(Source texts of formatted documents)

====

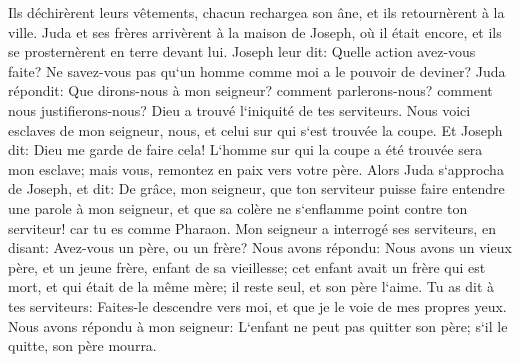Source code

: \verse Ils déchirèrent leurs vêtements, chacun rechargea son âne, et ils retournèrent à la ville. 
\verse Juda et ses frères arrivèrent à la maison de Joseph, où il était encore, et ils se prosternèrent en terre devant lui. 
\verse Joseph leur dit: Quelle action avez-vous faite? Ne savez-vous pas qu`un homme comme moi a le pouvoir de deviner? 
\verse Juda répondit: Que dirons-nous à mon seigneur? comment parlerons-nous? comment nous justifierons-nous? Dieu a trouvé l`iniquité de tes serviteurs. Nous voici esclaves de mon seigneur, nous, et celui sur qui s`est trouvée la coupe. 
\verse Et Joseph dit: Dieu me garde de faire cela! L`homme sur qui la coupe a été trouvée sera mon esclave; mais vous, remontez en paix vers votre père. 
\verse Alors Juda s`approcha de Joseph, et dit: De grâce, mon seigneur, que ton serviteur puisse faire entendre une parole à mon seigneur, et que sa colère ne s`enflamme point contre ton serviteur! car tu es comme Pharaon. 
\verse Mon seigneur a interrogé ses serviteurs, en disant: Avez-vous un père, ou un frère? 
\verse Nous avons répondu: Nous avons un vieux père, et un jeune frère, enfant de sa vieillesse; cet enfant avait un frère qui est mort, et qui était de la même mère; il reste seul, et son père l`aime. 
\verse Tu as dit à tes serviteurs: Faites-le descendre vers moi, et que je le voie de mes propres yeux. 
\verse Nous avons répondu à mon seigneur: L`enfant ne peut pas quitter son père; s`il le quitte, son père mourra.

====

## The task
Repeat exactly the lines above from the one with "trouvée la coupe." up to and including the one with "ou un frère?". No other line belongs in the reply.

## Task result
\verse Juda répondit: Que dirons-nous à mon seigneur? comment parlerons-nous? comment nous justifierons-nous? Dieu a trouvé l`iniquité de tes serviteurs. Nous voici esclaves de mon seigneur, nous, et celui sur qui s`est trouvée la coupe. 
\verse Et Joseph dit: Dieu me garde de faire cela! L`homme sur qui la coupe a été trouvée sera mon esclave; mais vous, remontez en paix vers votre père. 
\verse Alors Juda s`approcha de Joseph, et dit: De grâce, mon seigneur, que ton serviteur puisse faire entendre une parole à mon seigneur, et que sa colère ne s`enflamme point contre ton serviteur! car tu es comme Pharaon. 
\verse Mon seigneur a interrogé ses serviteurs, en disant: Avez-vous un père, ou un frère? 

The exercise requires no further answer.